HUFFINGTONPOST:  …Although my son went to culinary school and trained as a pastry chef, he has been unable to find work paying more than nine or ten dollars an hour, and not full time either. Typically, when volume slows, his bosses send him home; he’s lucky to get 30 hours a week. Those bosses–small business owners of restaurant franchises–also struggle to survive. Hurricane Sandy flooded out my son’s last employer.

Conservatives claim that a minimum wage increase will cause job loss. Jared Bernstein disagrees. He cites studies showing that a modest increase in the minimum wage, one that only affects a few percent of workers, won’t increase unemployment rates. Minimum wages, he says, also set a standard when there’s a range of possible wages. I agree with Bernstein. However, speaking from my son’s experience, there may be a reason why most studies show little effect: employers often cheat by paying employees for fewer hours than they actually work. The nominal wage may go up, but the effective wage remains the same.

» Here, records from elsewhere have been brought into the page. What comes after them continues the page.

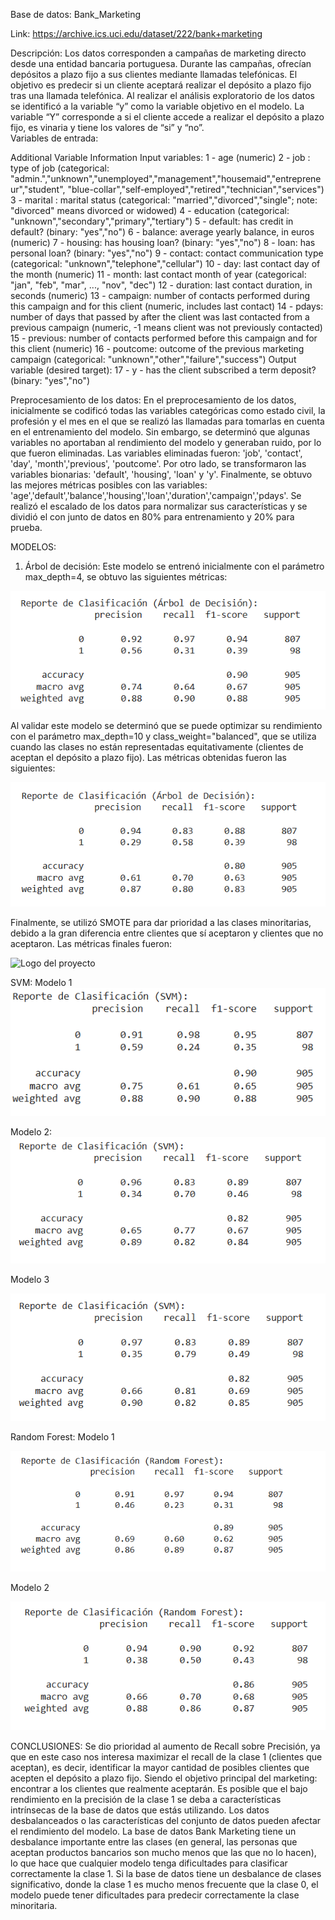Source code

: Base de datos: Bank_Marketing

Link: https://archive.ics.uci.edu/dataset/222/bank+marketing

Descripción: Los datos corresponden a campañas de marketing directo desde una entidad bancaria portuguesa. Durante las campañas, ofrecían depósitos a plazo fijo a sus clientes mediante llamadas telefónicas. El objetivo es predecir si un cliente aceptará realizar el depósito a plazo fijo tras una llamada telefónica. Al realizar el análisis exploratorio de los datos se identificó a la variable “y” como la variable objetivo en el modelo. La variable “Y” corresponde a si el cliente accede a realizar el depósito a plazo fijo, es vinaria y tiene los valores de “si” y “no”.  
Variables de entrada:

Additional Variable Information
Input variables:
   1 - age (numeric)
   2 - job : type of job (categorical: "admin.","unknown","unemployed","management","housemaid","entrepreneur","student",
                                       "blue-collar","self-employed","retired","technician","services") 
   3 - marital : marital status (categorical: "married","divorced","single"; note: "divorced" means divorced or widowed)
   4 - education (categorical: "unknown","secondary","primary","tertiary")
   5 - default: has credit in default? (binary: "yes","no")
   6 - balance: average yearly balance, in euros (numeric) 
   7 - housing: has housing loan? (binary: "yes","no")
   8 - loan: has personal loan? (binary: "yes","no")
   9 - contact: contact communication type (categorical: "unknown","telephone","cellular") 
  10 - day: last contact day of the month (numeric)
  11 - month: last contact month of year (categorical: "jan", "feb", "mar", ..., "nov", "dec")
  12 - duration: last contact duration, in seconds (numeric)
  13 - campaign: number of contacts performed during this campaign and for this client (numeric, includes last contact)
  14 - pdays: number of days that passed by after the client was last contacted from a previous campaign (numeric, -1 means client was not previously contacted)
  15 - previous: number of contacts performed before this campaign and for this client (numeric)
  16 - poutcome: outcome of the previous marketing campaign (categorical: "unknown","other","failure","success")
  Output variable (desired target):
  17 - y - has the client subscribed a term deposit? (binary: "yes","no")

Preprocesamiento de los datos:
En el preprocesamiento de los datos, inicialmente se codificó todas las variables categóricas como estado civil, la profesión y el mes en el que se realizó las llamadas para tomarlas en cuenta en el entrenamiento del modelo. Sin embargo, se determinó que algunas variables no aportaban al rendimiento del modelo y generaban ruido, por lo que fueron eliminadas. Las variables eliminadas fueron: 'job', 'contact', 'day', 'month','previous', 'poutcome'.
Por otro lado, se transformaron las variables bionarias: 'default', 'housing', 'loan' y 'y'. Finalmente, se obtuvo las mejores métricas posibles con las variables: 'age','default','balance','housing','loan','duration','campaign','pdays'.  Se realizó el escalado de los datos para normalizar sus características y se dividió el con junto de datos en 80% para entrenamiento y 20% para prueba.

MODELOS:
1.	Árbol de decisión:
Este modelo se entrenó inicialmente con el parámetro max_depth=4, se obtuvo las siguientes métricas: 

![Logo del proyecto](Arbol_deci_1.png)

Al validar este modelo se determinó que se puede optimizar su rendimiento con el parámetro max_depth=10 y class_weight="balanced", que se utiliza cuando las clases no están representadas equitativamente (clientes de aceptan el depósito a plazo fijo). Las métricas obtenidas fueron las siguientes:

![Logo del proyecto](Arbol_deci_2.png)
 
Finalmente, se utilizó SMOTE para dar prioridad a las clases minoritarias, debido a la gran diferencia entre clientes que sí aceptaron y clientes que no aceptaron. Las métricas finales fueron:
 
![Logo del proyecto](Arbol_deci_3.png)




SVM:
Modelo 1
![Logo del proyecto](SMV_Modelo1.png)
 
Modelo 2:
![Logo del proyecto](SMV_Modelo2.png)

Modelo 3
 
![Logo del proyecto](SMV_Modelo3.png)





Random Forest:
Modelo 1

![Logo del proyecto](Randon_Forest_Modelo1.png)

Modelo 2


![Logo del proyecto](Randon_Forest_Modelo2.png)


CONCLUSIONES:
Se dio prioridad al aumento de Recall sobre Precisión, ya que en este caso nos interesa maximizar el recall de la clase 1 (clientes que aceptan), es decir, identificar la mayor cantidad de posibles clientes que acepten el depósito a plazo fijo. Siendo el objetivo principal del marketing: encontrar a los clientes que realmente aceptarán.
Es posible que el bajo rendimiento en la precisión de la clase 1 se deba a características intrínsecas de la base de datos que estás utilizando. Los datos desbalanceados o las características del conjunto de datos pueden afectar el rendimiento del modelo.
La base de datos Bank Marketing tiene un desbalance importante entre las clases (en general, las personas que aceptan productos bancarios son mucho menos que las que no lo hacen), lo que hace que cualquier modelo tenga dificultades para clasificar correctamente la clase 1.  Si la base de datos tiene un desbalance de clases significativo, donde la clase 1 es mucho menos frecuente que la clase 0, el modelo puede tener dificultades para predecir correctamente la clase minoritaria.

Payroll taxes aren’t so benign. That’s especially true for small businesses like my son’s employers, where staff payroll is the biggest cost. The minimum wage, nominally at least, only affects the division of revenue between employer and employee. Payroll taxes take a big bite out of the total revenue before it’s divided. In 2013, Social Security takes 12.4% for wages up to a $113,700 cap. There’s another 2.9% for Medicare, with no cap. Then there are tax nibbles for Federal and local unemployment and disability. The Affordable Care Act will add further costs. Regardless of the exact share as between boss and worker, payroll taxes encourage workers to drop out, and employers to hire fewer workers and squeeze them harder, or to automate, or simply to fail…  (more)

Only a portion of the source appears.